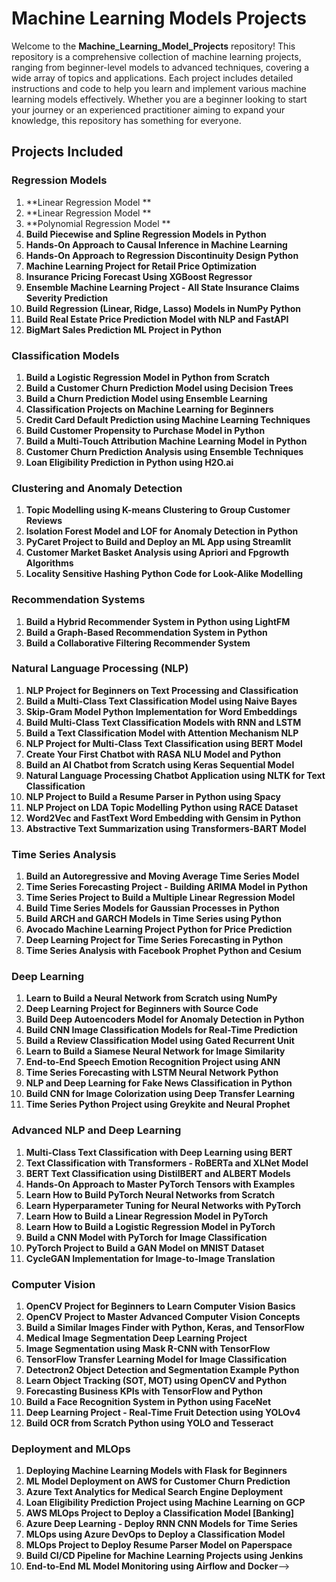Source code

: 
# Machine Learning Models Projects

Welcome to the **Machine_Learning_Model_Projects** repository! This repository is a comprehensive collection of machine learning projects, ranging from beginner-level models to advanced techniques, covering a wide array of topics and applications. Each project includes detailed instructions and code to help you learn and implement various machine learning models effectively. Whether you are a beginner looking to start your journey or an experienced practitioner aiming to expand your knowledge, this repository has something for everyone.

## Projects Included

### Regression Models
1. **Linear Regression Model ** </br>
2. **Linear Regression Model ** </br>
3. **Polynomial Regression Model **</br>
3. **Build Piecewise and Spline Regression Models in Python**
4. **Hands-On Approach to Causal Inference in Machine Learning**
5. **Hands-On Approach to Regression Discontinuity Design Python**
6. **Machine Learning Project for Retail Price Optimization**
7. **Insurance Pricing Forecast Using XGBoost Regressor**
8. **Ensemble Machine Learning Project - All State Insurance Claims Severity Prediction**
9. **Build Regression (Linear, Ridge, Lasso) Models in NumPy Python**
10. **Build Real Estate Price Prediction Model with NLP and FastAPI**
11. **BigMart Sales Prediction ML Project in Python**

### Classification Models
1. **Build a Logistic Regression Model in Python from Scratch**
2. **Build a Customer Churn Prediction Model using Decision Trees**
3. **Build a Churn Prediction Model using Ensemble Learning**
4. **Classification Projects on Machine Learning for Beginners**
5. **Credit Card Default Prediction using Machine Learning Techniques**
6. **Build Customer Propensity to Purchase Model in Python**
7. **Build a Multi-Touch Attribution Machine Learning Model in Python**
8. **Customer Churn Prediction Analysis using Ensemble Techniques**
9. **Loan Eligibility Prediction in Python using H2O.ai**

### Clustering and Anomaly Detection
1. **Topic Modelling using K-means Clustering to Group Customer Reviews**
2. **Isolation Forest Model and LOF for Anomaly Detection in Python**
3. **PyCaret Project to Build and Deploy an ML App using Streamlit**
4. **Customer Market Basket Analysis using Apriori and Fpgrowth Algorithms**
5. **Locality Sensitive Hashing Python Code for Look-Alike Modelling**

### Recommendation Systems
1. **Build a Hybrid Recommender System in Python using LightFM**
2. **Build a Graph-Based Recommendation System in Python**
3. **Build a Collaborative Filtering Recommender System**

### Natural Language Processing (NLP)
1. **NLP Project for Beginners on Text Processing and Classification**
2. **Build a Multi-Class Text Classification Model using Naive Bayes**
3. **Skip-Gram Model Python Implementation for Word Embeddings**
4. **Build Multi-Class Text Classification Models with RNN and LSTM**
5. **Build a Text Classification Model with Attention Mechanism NLP**
6. **NLP Project for Multi-Class Text Classification using BERT Model**
7. **Create Your First Chatbot with RASA NLU Model and Python**
8. **Build an AI Chatbot from Scratch using Keras Sequential Model**
9. **Natural Language Processing Chatbot Application using NLTK for Text Classification**
10. **NLP Project to Build a Resume Parser in Python using Spacy**
11. **NLP Project on LDA Topic Modelling Python using RACE Dataset**
12. **Word2Vec and FastText Word Embedding with Gensim in Python**
13. **Abstractive Text Summarization using Transformers-BART Model**

### Time Series Analysis
1. **Build an Autoregressive and Moving Average Time Series Model**
2. **Time Series Forecasting Project - Building ARIMA Model in Python**
3. **Time Series Project to Build a Multiple Linear Regression Model**
4. **Build Time Series Models for Gaussian Processes in Python**
5. **Build ARCH and GARCH Models in Time Series using Python**
6. **Avocado Machine Learning Project Python for Price Prediction**
7. **Deep Learning Project for Time Series Forecasting in Python**
8. **Time Series Analysis with Facebook Prophet Python and Cesium**

### Deep Learning
1. **Learn to Build a Neural Network from Scratch using NumPy**
2. **Deep Learning Project for Beginners with Source Code**
3. **Build Deep Autoencoders Model for Anomaly Detection in Python**
4. **Build CNN Image Classification Models for Real-Time Prediction**
5. **Build a Review Classification Model using Gated Recurrent Unit**
6. **Learn to Build a Siamese Neural Network for Image Similarity**
7. **End-to-End Speech Emotion Recognition Project using ANN**
8. **Time Series Forecasting with LSTM Neural Network Python**
9. **NLP and Deep Learning for Fake News Classification in Python**
10. **Build CNN for Image Colorization using Deep Transfer Learning**
11. **Time Series Python Project using Greykite and Neural Prophet**

### Advanced NLP and Deep Learning
1. **Multi-Class Text Classification with Deep Learning using BERT**
2. **Text Classification with Transformers - RoBERTa and XLNet Model**
3. **BERT Text Classification using DistilBERT and ALBERT Models**
4. **Hands-On Approach to Master PyTorch Tensors with Examples**
5. **Learn How to Build PyTorch Neural Networks from Scratch**
6. **Learn Hyperparameter Tuning for Neural Networks with PyTorch**
7. **Learn How to Build a Linear Regression Model in PyTorch**
8. **Learn How to Build a Logistic Regression Model in PyTorch**
9. **Build a CNN Model with PyTorch for Image Classification**
10. **PyTorch Project to Build a GAN Model on MNIST Dataset**
11. **CycleGAN Implementation for Image-to-Image Translation**

### Computer Vision
1. **OpenCV Project for Beginners to Learn Computer Vision Basics**
2. **OpenCV Project to Master Advanced Computer Vision Concepts**
3. **Build a Similar Images Finder with Python, Keras, and TensorFlow**
4. **Medical Image Segmentation Deep Learning Project**
5. **Image Segmentation using Mask R-CNN with TensorFlow**
6. **TensorFlow Transfer Learning Model for Image Classification**
7. **Detectron2 Object Detection and Segmentation Example Python**
8. **Learn Object Tracking (SOT, MOT) using OpenCV and Python**
9. **Forecasting Business KPIs with TensorFlow and Python**
10. **Build a Face Recognition System in Python using FaceNet**
11. **Deep Learning Project - Real-Time Fruit Detection using YOLOv4**
12. **Build OCR from Scratch Python using YOLO and Tesseract**

### Deployment and MLOps
1. **Deploying Machine Learning Models with Flask for Beginners**
2. **ML Model Deployment on AWS for Customer Churn Prediction**
3. **Azure Text Analytics for Medical Search Engine Deployment**
4. **Loan Eligibility Prediction Project using Machine Learning on GCP**
5. **AWS MLOps Project to Deploy a Classification Model [Banking]**
6. **Azure Deep Learning - Deploy RNN CNN Models for Time Series**
7. **MLOps using Azure DevOps to Deploy a Classification Model**
8. **MLOps Project to Deploy Resume Parser Model on Paperspace**
9. **Build CI/CD Pipeline for Machine Learning Projects using Jenkins**
10. **End-to-End ML Model Monitoring using Airflow and Docker**-->


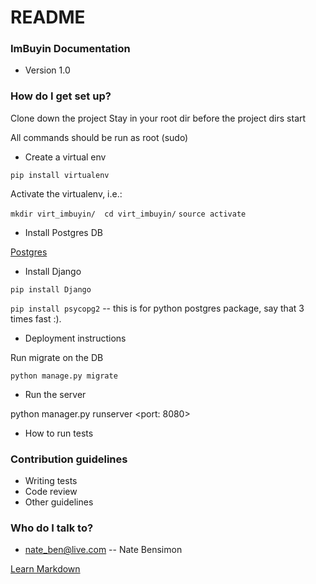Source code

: # README #

### ImBuyin Documentation ###

* Version 1.0

### How do I get set up? ###

Clone down the project
Stay in your root dir before the project dirs start

All commands should be run as root (sudo)

* Create a virtual env

`pip install virtualenv`

Activate the virtualenv, i.e.:

`mkdir virt_imbuyin/  cd virt_imbuyin/`
`source activate`

* Install Postgres DB

[Postgres](https://www.postgresql.org/download/macosx/)

* Install Django

`pip install Django`

`pip install psycopg2` -- this is for python postgres package, say that 3 times fast :).

* Deployment instructions

Run migrate on the DB

`python manage.py migrate`

* Run the server

python manager.py runserver <port: 8080> 

* How to run tests

### Contribution guidelines ###

* Writing tests
* Code review
* Other guidelines

### Who do I talk to? ###

* nate_ben@live.com -- Nate Bensimon

[Learn Markdown](https://bitbucket.org/tutorials/markdowndemo)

++++++++++++++++++++

Instructions to follow: Check each line of the listing for "Dataset". Show those that have it.

Result for this exercise:
11. **NLP Project on LDA Topic Modelling Python using RACE Dataset**
10. **PyTorch Project to Build a GAN Model on MNIST Dataset**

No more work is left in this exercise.